Try these three diet tips to help
boost your energy:
- Strive to eliminate
dairy
- Avoid wheat products.
- Reduce caffeine
consumption.
Keep a journal of any new health
endeavor so that you have a record of what you did and what that
measure accomplished for you.
Eliminate Dairy Products
Don't believe industry hype. Dairy products
contain a type of protein called casein that is difficult to digest.
In fact, most components of dairy products—fat, protein, and
milk sugar—are hard to digest. The saturated fat in dairy
products not only contributes to fatigue, but to other more serious
illnesses as well. And, the amino acid tryptophan in milk has a
sedative effect that may increase fatigue.
You don't need to depend on dairy products,
even for calcium. There's an abundance of foods that are as good
as, or better than, dairy for meeting calcium needs—including
beans, peas, soybeans, sesame seeds, poppy seeds, and green leafy
vegetables. Certain fruits such as raisins, blackberries, and bananas
are excellent sources of calcium and magnesium.
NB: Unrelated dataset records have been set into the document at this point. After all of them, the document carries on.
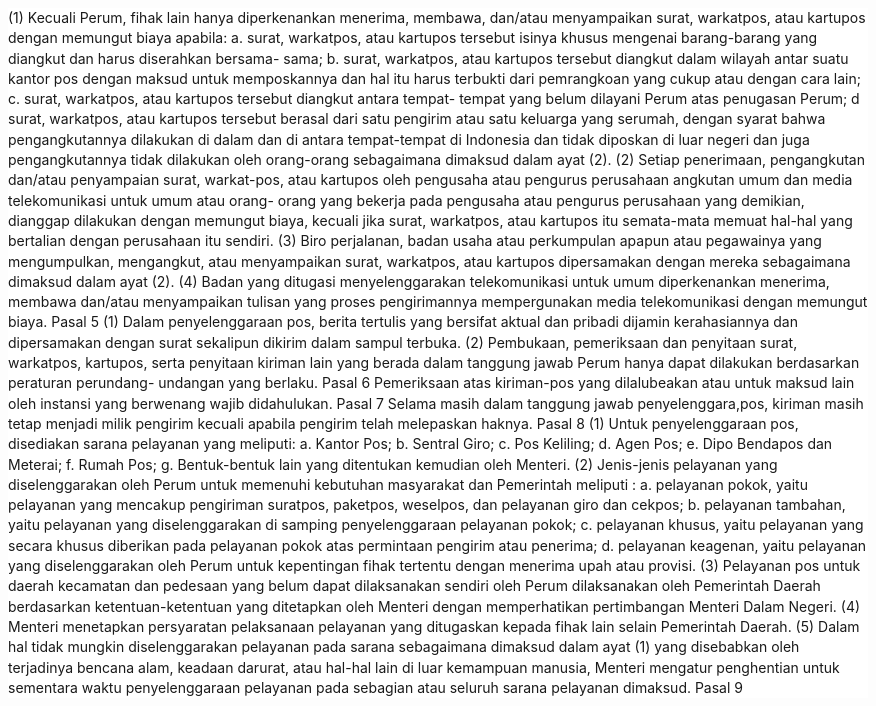 (1) Kecuali Perum, fihak lain hanya diperkenankan menerima, membawa, dan/atau menyampaikan surat, warkatpos, atau kartupos dengan memungut biaya apabila:
a. surat, warkatpos, atau kartupos tersebut isinya khusus mengenai barang-barang yang diangkut dan harus diserahkan bersama- sama;
b. surat, warkatpos, atau kartupos tersebut diangkut dalam wilayah antar suatu kantor pos dengan maksud untuk memposkannya dan hal itu harus terbukti dari pemrangkoan yang cukup atau dengan cara lain;
c. surat, warkatpos, atau kartupos tersebut diangkut antara tempat- tempat yang belum dilayani Perum atas penugasan Perum; d surat, warkatpos, atau kartupos tersebut berasal dari satu pengirim atau satu keluarga yang serumah, dengan syarat bahwa pengangkutannya dilakukan di dalam dan di antara tempat-tempat di Indonesia dan tidak diposkan di luar negeri dan juga pengangkutannya tidak dilakukan oleh orang-orang sebagaimana dimaksud dalam ayat (2).
(2) Setiap penerimaan, pengangkutan dan/atau penyampaian surat, warkat-pos, atau kartupos oleh pengusaha atau pengurus perusahaan angkutan umum dan media telekomunikasi untuk umum atau orang- orang yang bekerja pada pengusaha atau pengurus perusahaan yang demikian, dianggap dilakukan dengan memungut biaya, kecuali jika surat, warkatpos, atau kartupos itu semata-mata memuat hal-hal yang bertalian dengan perusahaan itu sendiri.
(3) Biro perjalanan, badan usaha atau perkumpulan apapun atau pegawainya yang mengumpulkan, mengangkut, atau menyampaikan surat, warkatpos, atau kartupos dipersamakan dengan mereka sebagaimana dimaksud dalam ayat (2).
(4) Badan yang ditugasi menyelenggarakan telekomunikasi untuk umum diperkenankan menerima, membawa dan/atau menyampaikan tulisan yang proses pengirimannya mempergunakan media telekomunikasi dengan memungut biaya.
Pasal 5
(1) Dalam penyelenggaraan pos, berita tertulis yang bersifat aktual dan pribadi dijamin kerahasiannya dan dipersamakan dengan surat sekalipun dikirim dalam sampul terbuka.
(2) Pembukaan, pemeriksaan dan penyitaan surat, warkatpos, kartupos, serta penyitaan kiriman lain yang berada dalam tanggung jawab Perum hanya dapat dilakukan berdasarkan peraturan perundang- undangan yang berlaku.
Pasal 6
Pemeriksaan atas kiriman-pos yang dilalubeakan atau untuk maksud lain oleh instansi yang berwenang wajib didahulukan.
Pasal 7
Selama masih dalam tanggung jawab penyelenggara,pos, kiriman masih tetap menjadi milik pengirim kecuali apabila pengirim telah melepaskan haknya.
Pasal 8
(1) Untuk penyelenggaraan pos, disediakan sarana pelayanan yang meliputi:
a. Kantor Pos;
b. Sentral Giro;
c. Pos Keliling;
d. Agen Pos;
e. Dipo Bendapos dan Meterai;
f. Rumah Pos;
g. Bentuk-bentuk lain yang ditentukan kemudian oleh Menteri.
(2) Jenis-jenis pelayanan yang diselenggarakan oleh Perum untuk memenuhi kebutuhan masyarakat dan Pemerintah meliputi :
a. pelayanan pokok, yaitu pelayanan yang mencakup pengiriman suratpos, paketpos, weselpos, dan pelayanan giro dan cekpos;
b. pelayanan tambahan, yaitu pelayanan yang diselenggarakan di samping penyelenggaraan pelayanan pokok;
c. pelayanan khusus, yaitu pelayanan yang secara khusus diberikan pada pelayanan pokok atas permintaan pengirim atau penerima;
d. pelayanan keagenan, yaitu pelayanan yang diselenggarakan oleh Perum untuk kepentingan fihak tertentu dengan menerima upah atau provisi.
(3) Pelayanan pos untuk daerah kecamatan dan pedesaan yang belum dapat dilaksanakan sendiri oleh Perum dilaksanakan oleh Pemerintah Daerah berdasarkan ketentuan-ketentuan yang ditetapkan oleh Menteri dengan memperhatikan pertimbangan Menteri Dalam Negeri.
(4) Menteri menetapkan persyaratan pelaksanaan pelayanan yang ditugaskan kepada fihak lain selain Pemerintah Daerah.
(5) Dalam hal tidak mungkin diselenggarakan pelayanan pada sarana sebagaimana dimaksud dalam ayat (1) yang disebabkan oleh terjadinya bencana alam, keadaan darurat, atau hal-hal lain di luar kemampuan manusia, Menteri mengatur penghentian untuk sementara waktu penyelenggaraan pelayanan pada sebagian atau seluruh sarana pelayanan dimaksud.
Pasal 9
When following recipes that call for milk,
substitute with soy milk, potato milk, or nut milk, available at
grocery stores everywhere. Soy milk is particularly good and comes
in many flavors. Many nondairy milks are good sources of calcium
and can be used for drinking, eating, or baking.
Use soy cheese instead of cow's milk cheese.
It is lower in fat and salt, and the fat that it does contain is
not saturated. You can use soy cheese as the perfect cheese substitute
in sandwiches, salads, pizzas, lasagnas, and casseroles.
Flaxseed oil or almond butter are the best
substitutes for milk-fat butter. Flaxseed oil, in particular, is
delicious on anything you’d normally top with butter—toast,
rice, popcorn, or steamed vegetables. It is a rich, golden oil that
looks and tastes quite a bit like butter.
Reduce Caffeine Consumption
While your doctor may say it’s okay
to drink one cup of coffee or one soda per day, that rule doesn't
apply once you start experiencing fatigue. Caffeine actually depletes
energy and physical reserves by stressing the nervous system and
exhausting adrenal glands. Ultimately it increases fatigue and may
cause anxiety, irritability, jitteriness, and sleeplessness.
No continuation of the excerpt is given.